## Saved data entries
=== Begin Enclosure ===

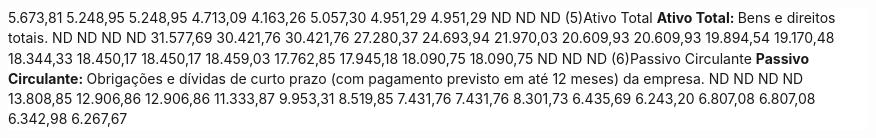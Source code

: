 <td data-col='trimBalanco' class='trimData'>5.673,81</td>
<td>5.248,95</td>
<td data-col='trimBalanco' class='trimData'>5.248,95</td>
<td data-col='trimBalanco' class='trimData'>4.713,09</td>
<td data-col='trimBalanco' class='trimData'>4.163,26</td>
<td data-col='trimBalanco' class='trimData'>5.057,30</td>
<td>4.951,29</td>
<td data-col='trimBalanco' class='trimData'>4.951,29</td>
<td data-col='trimBalanco' class='trimData'>ND</td>
<td data-col='trimBalanco' class='trimData'>ND</td>
<td data-col='trimBalanco' class='trimData'>ND</td>
</tr>
<tr class='trContaAtivo'>
<td class='leftAlignCell rowDescription fixedLeftColumn tooltip'>(5)Ativo Total <span class='tooltiptexttop'><b>Ativo Total: </b>Bens e direitos totais.</span></td>
<td>ND</td>
<td data-col='trimBalanco' class='trimData'>ND</td>
<td data-col='trimBalanco' class='trimData'>ND</td>
<td data-col='trimBalanco' class='trimData'>ND</td>
<td data-col='trimBalanco' class='trimData'>31.577,69</td>
<td>30.421,76</td>
<td data-col='trimBalanco' class='trimData'>30.421,76</td>
<td data-col='trimBalanco' class='trimData'>27.280,37</td>
<td data-col='trimBalanco' class='trimData'>24.693,94</td>
<td data-col='trimBalanco' class='trimData'>21.970,03</td>
<td>20.609,93</td>
<td data-col='trimBalanco' class='trimData'>20.609,93</td>
<td data-col='trimBalanco' class='trimData'>19.894,54</td>
<td data-col='trimBalanco' class='trimData'>19.170,48</td>
<td data-col='trimBalanco' class='trimData'>18.344,33</td>
<td>18.450,17</td>
<td data-col='trimBalanco' class='trimData'>18.450,17</td>
<td data-col='trimBalanco' class='trimData'>18.459,03</td>
<td data-col='trimBalanco' class='trimData'>17.762,85</td>
<td data-col='trimBalanco' class='trimData'>17.945,18</td>
<td>18.090,75</td>
<td data-col='trimBalanco' class='trimData'>18.090,75</td>
<td data-col='trimBalanco' class='trimData'>ND</td>
<td data-col='trimBalanco' class='trimData'>ND</td>
<td data-col='trimBalanco' class='trimData'>ND</td>
</tr>
<tr class='trContaPassivo'>
<td class='leftAlignCell rowDescription fixedLeftColumn tooltip'>(6)Passivo Circulante <span class='tooltiptext'><b>Passivo Circulante: </b>Obrigações e dívidas de curto prazo (com pagamento previsto em até 12 meses) da empresa.</span></td>
<td>ND</td>
<td data-col='trimBalanco' class='trimData'>ND</td>
<td data-col='trimBalanco' class='trimData'>ND</td>
<td data-col='trimBalanco' class='trimData'>ND</td>
<td data-col='trimBalanco' class='trimData'>13.808,85</td>
<td>12.906,86</td>
<td data-col='trimBalanco' class='trimData'>12.906,86</td>
<td data-col='trimBalanco' class='trimData'>11.333,87</td>
<td data-col='trimBalanco' class='trimData'>9.953,31</td>
<td data-col='trimBalanco' class='trimData'>8.519,85</td>
<td>7.431,76</td>
<td data-col='trimBalanco' class='trimData'>7.431,76</td>
<td data-col='trimBalanco' class='trimData'>8.301,73</td>
<td data-col='trimBalanco' class='trimData'>6.435,69</td>
<td data-col='trimBalanco' class='trimData'>6.243,20</td>
<td>6.807,08</td>
<td data-col='trimBalanco' class='trimData'>6.807,08</td>
<td data-col='trimBalanco' class='trimData'>6.342,98</td>
<td data-col='trimBalanco' class='trimData'>6.267,67</td>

=== End Enclosure ===

## WHAT THE TASK REQUIRES
Show the lines above that have the word "span".

## FINISHED EXERCISE
<td class='leftAlignCell rowDescription fixedLeftColumn tooltip'>(5)Ativo Total <span class='tooltiptexttop'><b>Ativo Total: </b>Bens e direitos totais.</span></td>
<td class='leftAlignCell rowDescription fixedLeftColumn tooltip'>(6)Passivo Circulante <span class='tooltiptext'><b>Passivo Circulante: </b>Obrigações e dívidas de curto prazo (com pagamento previsto em até 12 meses) da empresa.</span></td>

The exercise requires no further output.